I’m starting to regret taking Kole up on his offer to spend Christmas at his place. Not that it was an offer so much as an order.

Emmett sighs from beside me while I put the finishing touches on a salad I’m taking to Kole’s parents’ place. Salad: the one thing I can’t burn. “One day he’ll get it right, won’t he?”

I glance down at where Emmett is fully dressed and ready to go, so that means West is yelling at the wrong twin again. “Maybe soon he’ll learn to not use either of your names when he yells.”

Emmett laughs. “At least when we’re teenagers he won’t know which one of us is in trouble, so he won’t know who to yell at, and then he won’t punish either of us.”

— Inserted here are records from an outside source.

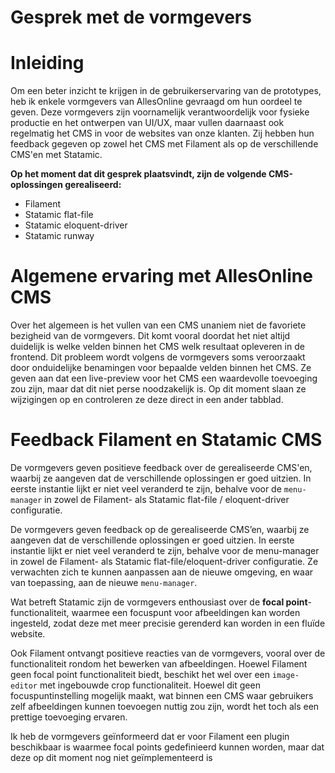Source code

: # **Gesprek met de vormgevers**

# Inleiding
Om een beter inzicht te krijgen in de gebruikerservaring van de prototypes, heb ik enkele vormgevers van AllesOnline gevraagd om hun oordeel te geven. Deze vormgevers zijn voornamelijk verantwoordelijk voor fysieke productie en het ontwerpen van UI/UX, maar vullen daarnaast ook regelmatig het CMS in voor de websites van onze klanten. Zij hebben hun feedback gegeven op zowel het CMS met Filament als op de verschillende CMS'en met Statamic.

**Op het moment dat dit gesprek plaatsvindt, zijn de volgende CMS-oplossingen gerealiseerd:**
* Filament
* Statamic flat-file
* Statamic eloquent-driver
* Statamic runway

# Algemene ervaring met AllesOnline CMS
Over het algemeen is het vullen van een CMS unaniem niet de favoriete bezigheid van de vormgevers. Dit komt vooral doordat het niet altijd duidelijk is welke velden binnen het CMS welk resultaat opleveren in de frontend. Dit probleem wordt volgens de vormgevers soms veroorzaakt door onduidelijke benamingen voor bepaalde velden binnen het CMS. Ze geven aan dat een live-preview voor het CMS een waardevolle toevoeging zou zijn, maar dat dit niet perse noodzakelijk is. Op dit moment slaan ze wijzigingen op en controleren ze deze direct in een ander tabblad.

# Feedback Filament en Statamic CMS

De vormgevers geven positieve feedback over de gerealiseerde CMS'en, waarbij ze aangeven dat de verschillende oplossingen er goed uitzien. In eerste instantie lijkt er niet veel veranderd te zijn, behalve voor de `menu-manager` in zowel de Filament- als Statamic flat-file / eloquent-driver configuratie.

De vormgevers geven feedback op de gerealiseerde CMS’en, waarbij ze aangeven dat de verschillende oplossingen er goed uitzien. In eerste instantie lijkt er niet veel veranderd te zijn, behalve voor de menu-manager in zowel de Filament- als Statamic flat-file/eloquent-driver configuratie. Ze verwachten zich te kunnen aanpassen aan de nieuwe omgeving, en waar van toepassing, aan de nieuwe `menu-manager`.

Wat betreft Statamic zijn de vormgevers enthousiast over de **focal point**-functionaliteit, waarmee een focuspunt voor afbeeldingen kan worden ingesteld, zodat deze met meer precisie gerenderd kan worden in een fluïde website.

Ook Filament ontvangt positieve reacties van de vormgevers, vooral over de functionaliteit rondom het bewerken van afbeeldingen. Hoewel Filament geen focal point functionaliteit biedt, beschikt het wel over een `image-editor` met ingebouwde crop functionaliteit. Hoewel dit geen focuspuntinstelling mogelijk maakt, wat binnen een CMS waar gebruikers zelf afbeeldingen kunnen toevoegen nuttig zou zijn, wordt het toch als een prettige toevoeging ervaren. 

Ik heb de vormgevers geïnformeerd dat er voor Filament een plugin beschikbaar is waarmee focal points gedefinieerd kunnen worden, maar dat deze op dit moment nog niet geïmplementeerd is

I turn and pat his head. “You keep thinking that, buddy.”

It’s smart in theory, but knowing West, he’ll probably punish both of them for the one crime. Is it bad I’m happy I won’t be here for that?

By the time the boys hit thirteen, I’ll have graduated CU, both Zoe and Rhys will be out of the house, and West should be able to handle the other three on his own.

By that point, I’ll be playing in the NHL. Hopefully Buffalo will still want me, but if not, my exclusivity contract with them will have lifted, so I can try as a free agent to any team who wants me.

I just have to pray a team will want me.

Then I think of Kole. He’ll be in med school then, and I could be anywhere. I quickly shake that thought free. What are the chances Kole will put up with my shit long enough we have to talk about what will happen when he’s in med school?

Pretty fucking small.

I need to milk this relationship for every second I can get with him.

The immediate future is the only thing I should be worried about. Which includes spending Christmas Day with my boyfriend’s parents.

What was Kole thinking? And why was the idea of spending Christmas with Kole more alluring than risking it all by actually doing it? We want Coach to like me, not to see how much of a screwup I am off the ice.